Could you copy every line of the data that contains the word "this"?

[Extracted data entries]
********************

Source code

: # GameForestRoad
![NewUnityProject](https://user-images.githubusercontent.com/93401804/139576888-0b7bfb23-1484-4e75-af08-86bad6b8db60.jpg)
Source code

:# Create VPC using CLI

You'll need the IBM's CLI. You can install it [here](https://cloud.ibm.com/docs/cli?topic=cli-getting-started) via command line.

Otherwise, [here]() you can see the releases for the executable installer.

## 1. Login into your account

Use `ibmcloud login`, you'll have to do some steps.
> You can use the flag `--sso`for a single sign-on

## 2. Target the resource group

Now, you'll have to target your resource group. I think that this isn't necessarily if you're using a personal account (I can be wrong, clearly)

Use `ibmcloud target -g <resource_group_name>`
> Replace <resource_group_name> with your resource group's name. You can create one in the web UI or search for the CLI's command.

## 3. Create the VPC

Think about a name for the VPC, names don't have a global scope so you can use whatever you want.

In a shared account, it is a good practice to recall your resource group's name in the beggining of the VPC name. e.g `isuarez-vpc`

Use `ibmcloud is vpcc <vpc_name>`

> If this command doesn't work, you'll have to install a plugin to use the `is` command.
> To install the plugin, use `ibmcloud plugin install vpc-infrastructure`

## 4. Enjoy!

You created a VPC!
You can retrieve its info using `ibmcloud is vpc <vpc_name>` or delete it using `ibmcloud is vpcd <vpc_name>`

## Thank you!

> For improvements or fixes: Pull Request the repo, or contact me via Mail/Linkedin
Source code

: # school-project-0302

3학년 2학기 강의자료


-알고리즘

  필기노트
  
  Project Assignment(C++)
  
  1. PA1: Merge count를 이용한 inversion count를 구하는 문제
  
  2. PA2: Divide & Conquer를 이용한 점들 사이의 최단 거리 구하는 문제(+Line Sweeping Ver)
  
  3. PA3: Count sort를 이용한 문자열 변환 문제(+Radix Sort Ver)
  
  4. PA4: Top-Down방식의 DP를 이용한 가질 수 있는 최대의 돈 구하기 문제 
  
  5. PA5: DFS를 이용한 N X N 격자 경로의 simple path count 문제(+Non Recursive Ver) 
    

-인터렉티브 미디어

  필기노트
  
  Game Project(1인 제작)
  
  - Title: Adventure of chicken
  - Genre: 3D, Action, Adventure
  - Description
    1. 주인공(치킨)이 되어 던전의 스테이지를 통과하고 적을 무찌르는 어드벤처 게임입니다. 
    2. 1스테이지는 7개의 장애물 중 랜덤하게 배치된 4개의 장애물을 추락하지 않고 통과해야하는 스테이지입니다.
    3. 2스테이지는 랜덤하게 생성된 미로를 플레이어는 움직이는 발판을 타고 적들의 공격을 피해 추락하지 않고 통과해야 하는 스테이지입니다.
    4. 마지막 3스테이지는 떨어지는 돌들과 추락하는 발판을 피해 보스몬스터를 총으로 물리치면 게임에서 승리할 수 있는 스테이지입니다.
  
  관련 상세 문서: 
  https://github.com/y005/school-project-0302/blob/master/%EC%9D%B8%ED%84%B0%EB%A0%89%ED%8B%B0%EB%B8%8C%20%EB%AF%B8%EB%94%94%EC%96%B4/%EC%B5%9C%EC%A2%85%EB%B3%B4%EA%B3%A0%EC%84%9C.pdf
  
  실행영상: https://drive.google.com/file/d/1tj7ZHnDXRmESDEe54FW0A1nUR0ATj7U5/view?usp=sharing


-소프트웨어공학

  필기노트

********************

» Your response
Now, you'll have to target your resource group. I think that this isn't necessarily if you're using a personal account (I can be wrong, clearly)
> If this command doesn't work, you'll have to install a plugin to use the `is` command.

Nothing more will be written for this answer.